Muallimliğin tarihsel
gelişimi
İlk çağda muallim, hakim, yani hikmet
adamı idi. Ortaçağda muallimlik rolü, zahitlerin din adamlarının eline geçti.
Halkı yetiştiren, ruhlara istikamet veren onlardı. Rönesans’tan sonra muallimi,
tabiat hadiselerinin arkasında ve onların ışığında ilerleyen laboratuarlarda,
atölyelerde buluyoruz.
İslam aleminde
muallimliğin muhtevası
İslam âleminde iki büyük maillimin
siması göze çarpar. Medresenin hâkimi olan müderris üstatlar ve tarikat
mürşitleri şeyhler.
Milletimiz hangi
muallim tiplerini tanıdı?
Milletimizin ruhi temellerinden olan
İslam’da Peygamber ilk muallimdi. Öğreten o, inandıran o, yürüten o idi. Devlet
ve mektep işlerini birleştirmiş devleti mektep haline getirmişti. Sonraki
devirlerde bu ikisi ayrılmakla beraber birbirlerine sımsıkı temas halini
muhafaza ettiler ve devlet adamı muallimin emrinde bulunduğu müddetçe cemaat
ikbal halinde yaşadı. Muallim, devlet adamının bendesi olduğu zaman cemaat
bozuldu, felaket baş gösterdi.
Kur’an’la hadisin ebedi
muallimliğinde bunları yükseltmekten başka emelleri olmayan Ömerlerin devrinde
İslam âlemi en mesut devirlerini yaşadı. İmam-ı Azam gibi muallimleri
kırbaçlatarak zindanlarda öldüren ve ilmin üstünde korkunç bir devlet tahakkümü
yaşatan Abbasiler eğer Osman oğulları tarih sahnesine çıkmasaydı, ahlakın ve
ilmin hamisi olan İslam medeniyetine son vereceklerdi.
Anadolu’ya fetihlerle yerleşen
Oğuzlar, başlarında Nizamülmülk gibi bir muallim buldular.
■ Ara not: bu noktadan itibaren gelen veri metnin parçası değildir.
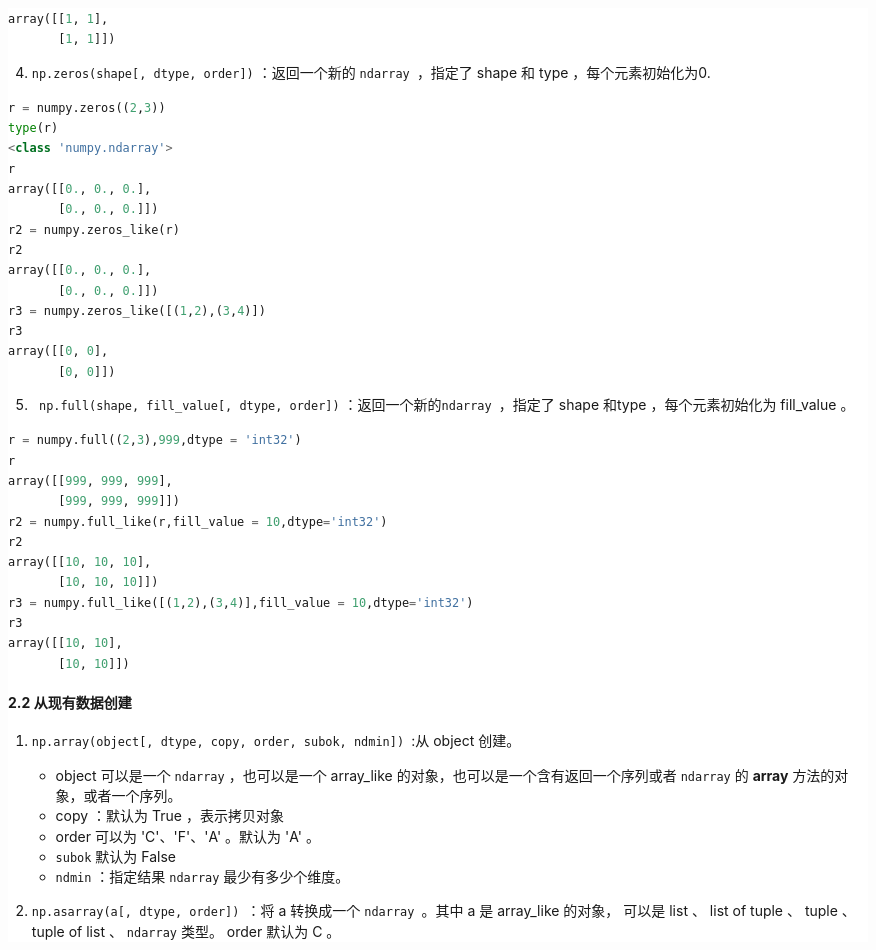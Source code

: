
 ```python
array([[1, 1],
       [1, 1]])
```

4. `np.zeros(shape[, dtype, order])` ：返回⼀个新的 `ndarray `，指定了 shape 和 type ，每个元素初始化为0.

```python
r = numpy.zeros((2,3))
type(r)
<class 'numpy.ndarray'>
r
array([[0., 0., 0.],
       [0., 0., 0.]])
r2 = numpy.zeros_like(r)
r2
array([[0., 0., 0.],
       [0., 0., 0.]])
r3 = numpy.zeros_like([(1,2),(3,4)])
r3
array([[0, 0],
       [0, 0]])
```

5. ` np.full(shape, fill_value[, dtype, order])` ：返回⼀个新的`ndarray `，指定了 shape 和type ，每个元素初始化为 fill_value 。

```python
r = numpy.full((2,3),999,dtype = 'int32')
r
array([[999, 999, 999],
       [999, 999, 999]])
r2 = numpy.full_like(r,fill_value = 10,dtype='int32')
r2
array([[10, 10, 10],
       [10, 10, 10]])
r3 = numpy.full_like([(1,2),(3,4)],fill_value = 10,dtype='int32')
r3
array([[10, 10],
       [10, 10]])
```

#### **2.2** 从现有数据创建 

1. `np.array(object[, dtype, copy, order, subok, ndmin]) `:从 object 创建。
   * object 可以是⼀个 `ndarray` ，也可以是⼀个 array_like 的对象，也可以是⼀个含有返回⼀个序列或者 `ndarray` 的 __array__ ⽅法的对象，或者⼀个序列。
   * copy ：默认为 True ，表示拷⻉对象
   * order 可以为 'C'、'F'、'A' 。默认为 'A' 。
   * `subok` 默认为 False
   * `ndmin` ：指定结果 `ndarray` 最少有多少个维度。 

2. `np.asarray(a[, dtype, order]) `：将 a 转换成⼀个 `ndarray `。其中 a 是 array_like 的对象， 可以是 list 、 list of tuple 、 tuple 、 tuple of list 、 `ndarray` 类型。 order 默认为 C 。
Gerçekten büyük bir
muallim olan bu vezir, bu fetihlerin ruh ve manasını, ahlakını ve devamının
şartlarını nesillere telkin edecek muallimleri, Bağdat’ta açtığı Nizamiye
Medresesinde topladı.
Daha sonra bu devlet binasının
çatısını kuran Osmanlılar, muallimi baş tacı yaparak yükselmesini bildiler.
Padişahlar, şehzadelerini muallime emanet ederler ve onların ruh yapılarını her
bakımdan hocalarına teslim ederlerdi.
Orhan’ı yetiştiren, Fatih’i cihanda
harika bir manevi olgunluğa sahip kılan muallimlerdir. İkinci Murat, mürşidine
teslim bir zahit, Yavuz yalnız âlimin önünde eğilmesini bilen, muallimin
mesuliyetlerine hürmeti bilmiş, kılıcının olduğu kadar ruh dünyasının da bir
kahramanı idi. Dünyaya söz geçiren hükümdar yalnız müftüsüne itaat ediyordu.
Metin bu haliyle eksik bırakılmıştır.